Follow these five key steps and turn social media connections into professional networking success.
1. Build a Credible Online Presence
Before you start networking, ensure that you're present, visible and credible across all the platforms and social networks on which you plan to connect. This seemingly obvious step is critical. When you reach out to people, they will only have your social media profiles or email signature by which to judge you and your credibility. This first impression could make or break potential networking opportunities.
Start building a credible online presence with these tips:
- Make sure that your LinkedIn profile is up-to-date and complete
- Audit your Facebook profile or limit visibility so that it is not a liability in your networking
- Include a professional signature section in your emails, including your contact information and links to your social media profiles and any websites you maintain
- Consider creating your own personal website, and link to it from all of your social media profiles
- Ensure that all of your visible social media profiles (including your Twitter profile and/or blog) are professional looking and actively maintained: inactive pages make you look less committed
While there are many ways in which you can build a professional online presence, these fundamentals will keep you from losing valuable networking opportunities.
2. Find the Right Contacts
Depending on your networking objectives (e.g., job search, business development), potential contacts can be found in a number of different ways and places.
If you're seeking career opportunities, LinkedIn is one of the best places to invest your time.
- Use the People tool to search names, specific companies or job titles, including "recruiter" and/or the title of the hiring manager for your career function/industry
- Review the Companies directory to identify employers, and drill down into the current employee list to help uncover potential connections
- Scan the Jobs board to discover opportunities and companies, as well as the recruiters and hiring managers who posted them (these are often the best people to contact initially)
- Join up to 50 LinkedIn Groups that are relevant to your job search, industry or function, and discover even more new contacts with whom you can engage
Don't forget Twitter: A number of hiring managers and employers manage accounts specifically for recruitment, making this a great place to engage with potential contacts.
If you're seeking industry experts or business partners, there are even more opportunities to connect with them via social media. Many thought leaders maintain their own blogs and/or write regularly for other industry blogs, so do some Google searches for top blogs within your area of interest. Alltop.com is another great resource. This online magazine rack for blogs allows you to choose your categories of interest to discover new blogs and experts with whom you can engage.
3. Respect Their Preferred Communication Channel
As you do your research to find potential contacts, make sure to note their preferred method of communication, as this will undoubtedly help you get a quicker response and make a stronger connection.

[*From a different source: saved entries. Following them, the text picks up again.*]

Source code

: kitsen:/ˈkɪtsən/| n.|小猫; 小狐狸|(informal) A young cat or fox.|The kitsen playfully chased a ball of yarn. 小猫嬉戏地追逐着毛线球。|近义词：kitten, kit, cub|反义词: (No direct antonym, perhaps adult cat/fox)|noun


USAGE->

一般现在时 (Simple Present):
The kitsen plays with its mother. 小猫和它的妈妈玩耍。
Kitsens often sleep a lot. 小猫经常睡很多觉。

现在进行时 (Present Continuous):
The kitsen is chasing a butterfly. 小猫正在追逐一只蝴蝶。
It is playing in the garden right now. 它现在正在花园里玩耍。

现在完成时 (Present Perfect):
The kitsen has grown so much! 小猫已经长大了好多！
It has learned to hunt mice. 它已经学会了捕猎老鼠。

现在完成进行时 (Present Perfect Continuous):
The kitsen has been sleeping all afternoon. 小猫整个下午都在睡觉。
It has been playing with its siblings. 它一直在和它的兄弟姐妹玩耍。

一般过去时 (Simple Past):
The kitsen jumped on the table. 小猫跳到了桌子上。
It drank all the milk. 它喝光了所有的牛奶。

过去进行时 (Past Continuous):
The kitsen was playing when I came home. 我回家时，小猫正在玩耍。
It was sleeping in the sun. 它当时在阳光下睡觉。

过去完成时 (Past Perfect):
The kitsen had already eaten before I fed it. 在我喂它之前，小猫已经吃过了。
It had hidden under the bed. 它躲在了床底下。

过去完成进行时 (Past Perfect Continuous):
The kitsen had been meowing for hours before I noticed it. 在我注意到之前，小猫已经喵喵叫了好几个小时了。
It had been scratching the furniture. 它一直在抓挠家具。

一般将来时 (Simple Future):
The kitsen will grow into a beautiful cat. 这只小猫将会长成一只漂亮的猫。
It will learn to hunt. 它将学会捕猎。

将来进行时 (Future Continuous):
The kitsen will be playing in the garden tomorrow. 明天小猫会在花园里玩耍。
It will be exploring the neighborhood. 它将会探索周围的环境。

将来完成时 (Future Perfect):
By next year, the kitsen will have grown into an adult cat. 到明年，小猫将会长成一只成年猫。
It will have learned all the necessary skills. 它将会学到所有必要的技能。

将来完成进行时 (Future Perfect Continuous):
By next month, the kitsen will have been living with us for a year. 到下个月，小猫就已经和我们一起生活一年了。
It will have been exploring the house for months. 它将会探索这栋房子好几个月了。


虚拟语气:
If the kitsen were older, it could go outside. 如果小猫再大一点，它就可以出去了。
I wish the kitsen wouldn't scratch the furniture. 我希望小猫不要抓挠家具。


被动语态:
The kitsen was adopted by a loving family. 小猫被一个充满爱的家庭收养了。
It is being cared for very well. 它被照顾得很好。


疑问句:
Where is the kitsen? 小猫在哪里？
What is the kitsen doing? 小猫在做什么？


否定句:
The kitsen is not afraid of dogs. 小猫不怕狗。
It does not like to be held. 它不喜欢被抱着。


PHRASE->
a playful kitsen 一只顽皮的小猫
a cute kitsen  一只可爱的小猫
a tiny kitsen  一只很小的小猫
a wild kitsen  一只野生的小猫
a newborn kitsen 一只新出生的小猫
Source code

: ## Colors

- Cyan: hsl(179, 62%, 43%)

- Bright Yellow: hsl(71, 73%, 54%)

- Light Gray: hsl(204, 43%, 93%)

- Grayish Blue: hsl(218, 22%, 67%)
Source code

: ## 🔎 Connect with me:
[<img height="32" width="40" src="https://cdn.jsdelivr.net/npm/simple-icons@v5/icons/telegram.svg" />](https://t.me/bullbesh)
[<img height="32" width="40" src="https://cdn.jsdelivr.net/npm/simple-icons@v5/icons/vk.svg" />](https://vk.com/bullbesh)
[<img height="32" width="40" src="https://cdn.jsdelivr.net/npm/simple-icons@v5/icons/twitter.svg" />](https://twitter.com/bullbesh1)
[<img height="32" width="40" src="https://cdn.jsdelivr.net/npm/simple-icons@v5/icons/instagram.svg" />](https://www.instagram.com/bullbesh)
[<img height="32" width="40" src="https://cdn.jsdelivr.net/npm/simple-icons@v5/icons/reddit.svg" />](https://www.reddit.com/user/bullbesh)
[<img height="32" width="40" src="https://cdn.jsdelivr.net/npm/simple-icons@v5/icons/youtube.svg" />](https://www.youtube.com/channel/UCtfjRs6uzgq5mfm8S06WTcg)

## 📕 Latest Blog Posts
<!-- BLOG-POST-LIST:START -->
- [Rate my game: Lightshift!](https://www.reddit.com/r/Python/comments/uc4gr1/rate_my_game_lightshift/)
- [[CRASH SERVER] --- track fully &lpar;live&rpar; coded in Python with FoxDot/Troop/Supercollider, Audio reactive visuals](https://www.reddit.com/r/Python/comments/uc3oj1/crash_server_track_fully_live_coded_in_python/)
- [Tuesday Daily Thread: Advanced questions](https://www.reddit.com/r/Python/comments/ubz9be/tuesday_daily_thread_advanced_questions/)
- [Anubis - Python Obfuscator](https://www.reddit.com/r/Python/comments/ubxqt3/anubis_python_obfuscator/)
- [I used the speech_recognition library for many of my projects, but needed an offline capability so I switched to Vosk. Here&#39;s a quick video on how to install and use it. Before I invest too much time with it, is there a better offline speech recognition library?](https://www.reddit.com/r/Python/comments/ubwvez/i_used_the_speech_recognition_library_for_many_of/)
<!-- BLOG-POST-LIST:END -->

Sometimes they will state this publicly, whether it be in their LinkedIn profile summary or on their blog or personal website. If you found them on Twitter or Facebook and they appear to be recently active and engaged in direct conversations on these networks, this is likely the initial channel to try. If they are active bloggers, consider commenting on one of their posts and/or using their contact form to initiate communication. If they don't state their preferred method of communication publicly, then it is safe to proceed via email or LinkedIn.
4. Hook Them with Concise, Up front Communication
In today's digital age, less is more. When you first reach out to your target contacts, this is not the time to share your life story and all the reasons you want to connect with them. At this initial point, you need to earn their attention and engagement, so be brief and upfront about who you are and why you are reaching out.

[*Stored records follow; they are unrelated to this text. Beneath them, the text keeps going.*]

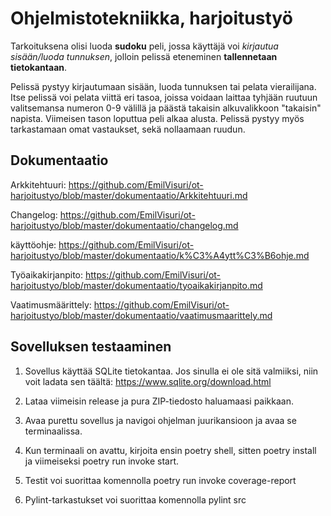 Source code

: # Ohjelmistotekniikka, harjoitustyö
Tarkoituksena olisi luoda **sudoku** peli, jossa käyttäjä voi *kirjautua sisään/luoda tunnuksen*, jolloin pelissä eteneminen **tallennetaan tietokantaan**. 


Pelissä pystyy kirjautumaan sisään, luoda tunnuksen tai pelata vierailijana. Itse pelissä voi pelata viittä eri tasoa, joissa voidaan laittaa tyhjään ruutuun valitsemansa numeron 0-9 välillä ja päästä takaisin alkuvalikkoon "takaisin" napista. Viimeisen tason loputtua peli alkaa alusta. Pelissä pystyy myös tarkastamaan omat vastaukset, sekä nollaamaan ruudun.

## Dokumentaatio
Arkkitehtuuri: https://github.com/EmilVisuri/ot-harjoitustyo/blob/master/dokumentaatio/Arkkitehtuuri.md

Changelog: https://github.com/EmilVisuri/ot-harjoitustyo/blob/master/dokumentaatio/changelog.md

käyttöohje: https://github.com/EmilVisuri/ot-harjoitustyo/blob/master/dokumentaatio/k%C3%A4ytt%C3%B6ohje.md

Työaikakirjanpito: https://github.com/EmilVisuri/ot-harjoitustyo/blob/master/dokumentaatio/tyoaikakirjanpito.md

Vaatimusmäärittely: https://github.com/EmilVisuri/ot-harjoitustyo/blob/master/dokumentaatio/vaatimusmaarittely.md


## Sovelluksen testaaminen
1. Sovellus käyttää SQLite tietokantaa. Jos sinulla ei ole sitä valmiiksi, niin voit ladata sen täältä: https://www.sqlite.org/download.html

2. Lataa viimeisin release ja pura ZIP-tiedosto haluamaasi paikkaan.

3. Avaa purettu sovellus ja navigoi ohjelman juurikansioon ja avaa se terminaalissa.

4. Kun terminaali on avattu, kirjoita ensin poetry shell, sitten poetry install ja viimeiseksi poetry run invoke start.

5. Testit voi suorittaa komennolla poetry run invoke coverage-report

6. Pylint-tarkastukset voi suorittaa komennolla pylint src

No matter what platform you use, your message should give them: a) just enough information to determine the value of responding, and b) easy access to respond and learn more. All of your messages should include an email signature with your contact information and links to your website or profiles.
Don't be discouraged if your initial outreach doesn't get a response. Continue to refine your message to ensure that you are communicating clearly and concisely, while giving your potential contact a reason to continue a relationship with you.

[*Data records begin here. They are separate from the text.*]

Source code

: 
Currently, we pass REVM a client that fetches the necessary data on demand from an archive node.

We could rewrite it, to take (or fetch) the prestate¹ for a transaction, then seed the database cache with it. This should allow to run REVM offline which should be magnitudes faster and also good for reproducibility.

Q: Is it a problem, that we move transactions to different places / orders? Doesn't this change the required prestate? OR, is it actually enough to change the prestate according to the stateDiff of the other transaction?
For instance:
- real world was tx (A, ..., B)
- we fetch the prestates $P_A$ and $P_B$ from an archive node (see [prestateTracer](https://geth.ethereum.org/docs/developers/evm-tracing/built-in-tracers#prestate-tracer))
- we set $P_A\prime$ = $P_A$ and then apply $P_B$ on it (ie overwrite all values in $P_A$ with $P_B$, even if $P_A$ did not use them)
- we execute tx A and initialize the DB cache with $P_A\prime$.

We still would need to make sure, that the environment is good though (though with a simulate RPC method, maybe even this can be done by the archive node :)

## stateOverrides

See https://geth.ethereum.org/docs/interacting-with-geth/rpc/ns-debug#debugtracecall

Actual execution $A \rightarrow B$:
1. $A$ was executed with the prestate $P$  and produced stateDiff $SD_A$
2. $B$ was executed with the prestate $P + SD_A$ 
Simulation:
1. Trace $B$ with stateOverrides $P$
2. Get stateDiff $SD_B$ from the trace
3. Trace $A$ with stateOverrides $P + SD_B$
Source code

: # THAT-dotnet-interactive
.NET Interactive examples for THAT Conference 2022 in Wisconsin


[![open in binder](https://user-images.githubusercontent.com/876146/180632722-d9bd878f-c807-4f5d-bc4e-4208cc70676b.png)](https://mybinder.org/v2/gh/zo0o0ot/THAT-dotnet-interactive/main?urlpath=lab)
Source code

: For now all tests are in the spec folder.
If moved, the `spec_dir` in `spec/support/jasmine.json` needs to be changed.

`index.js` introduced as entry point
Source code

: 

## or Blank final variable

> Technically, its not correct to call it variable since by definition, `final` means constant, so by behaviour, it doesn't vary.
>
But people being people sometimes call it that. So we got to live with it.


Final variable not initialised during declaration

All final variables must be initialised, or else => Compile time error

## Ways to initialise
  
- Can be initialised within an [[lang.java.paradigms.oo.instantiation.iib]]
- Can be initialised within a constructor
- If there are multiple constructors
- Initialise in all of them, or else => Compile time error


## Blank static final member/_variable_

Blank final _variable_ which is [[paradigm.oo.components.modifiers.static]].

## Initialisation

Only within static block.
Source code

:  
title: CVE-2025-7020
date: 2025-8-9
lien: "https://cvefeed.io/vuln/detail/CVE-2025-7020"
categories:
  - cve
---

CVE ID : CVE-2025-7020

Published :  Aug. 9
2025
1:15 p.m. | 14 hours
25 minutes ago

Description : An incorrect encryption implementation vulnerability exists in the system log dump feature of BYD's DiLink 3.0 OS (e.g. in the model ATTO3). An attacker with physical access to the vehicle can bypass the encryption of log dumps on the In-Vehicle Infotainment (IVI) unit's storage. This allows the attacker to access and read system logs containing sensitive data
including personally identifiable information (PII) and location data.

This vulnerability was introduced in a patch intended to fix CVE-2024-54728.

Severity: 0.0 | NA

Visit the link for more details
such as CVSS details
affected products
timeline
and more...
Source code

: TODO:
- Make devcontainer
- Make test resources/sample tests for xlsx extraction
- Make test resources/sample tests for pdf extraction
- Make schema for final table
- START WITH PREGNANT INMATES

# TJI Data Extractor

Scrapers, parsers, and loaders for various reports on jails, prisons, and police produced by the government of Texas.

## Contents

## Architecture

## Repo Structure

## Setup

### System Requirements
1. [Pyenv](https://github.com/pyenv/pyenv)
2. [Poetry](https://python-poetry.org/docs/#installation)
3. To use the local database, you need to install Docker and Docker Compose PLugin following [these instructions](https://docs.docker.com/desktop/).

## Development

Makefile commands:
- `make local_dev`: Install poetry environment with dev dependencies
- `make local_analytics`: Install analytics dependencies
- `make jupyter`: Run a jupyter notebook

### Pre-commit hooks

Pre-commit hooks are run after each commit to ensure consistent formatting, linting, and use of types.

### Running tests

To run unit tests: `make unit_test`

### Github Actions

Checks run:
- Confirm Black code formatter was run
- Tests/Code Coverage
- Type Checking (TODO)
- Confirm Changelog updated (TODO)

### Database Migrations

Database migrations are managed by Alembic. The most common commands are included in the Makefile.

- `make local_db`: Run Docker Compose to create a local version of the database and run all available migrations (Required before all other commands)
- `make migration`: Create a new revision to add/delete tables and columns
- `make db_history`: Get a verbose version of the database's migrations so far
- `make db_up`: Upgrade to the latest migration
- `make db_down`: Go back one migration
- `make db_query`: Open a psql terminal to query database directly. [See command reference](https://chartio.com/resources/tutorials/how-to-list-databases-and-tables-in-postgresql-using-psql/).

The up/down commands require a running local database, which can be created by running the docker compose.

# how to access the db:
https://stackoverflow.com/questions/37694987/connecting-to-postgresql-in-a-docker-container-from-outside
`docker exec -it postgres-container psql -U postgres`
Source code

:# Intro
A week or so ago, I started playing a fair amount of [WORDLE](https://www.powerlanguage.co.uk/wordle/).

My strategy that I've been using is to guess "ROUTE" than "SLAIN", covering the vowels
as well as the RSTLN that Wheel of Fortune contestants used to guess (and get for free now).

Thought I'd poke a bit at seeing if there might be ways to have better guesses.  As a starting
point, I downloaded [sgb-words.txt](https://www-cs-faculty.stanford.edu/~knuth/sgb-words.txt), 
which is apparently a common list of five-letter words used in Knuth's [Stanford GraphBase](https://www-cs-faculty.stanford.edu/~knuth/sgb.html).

Read more to learn how to get informational interviews.
5. Make Yourself Valuable and Follow Up Thoughtfully
Both before and after you make a connection, always follow the 80/20 rule to ensure that you remain valuable to your new contact. This means that 80 percent of your interaction and communication should serve the needs of your audience, and only 20 percent should serve you and your needs. By maintaining this balance in your networking efforts, you should see a higher rate of response and a higher return on the relationship.
Many professionals feel that they need to consistently ping their network to maintain their relationships, even if only for the sake of "staying connected." However, for the most effective networking, be strategic with your outreach. One thoughtful communication that serves the needs of both you and the recipient advances your relationship countless times further than several superficial ones.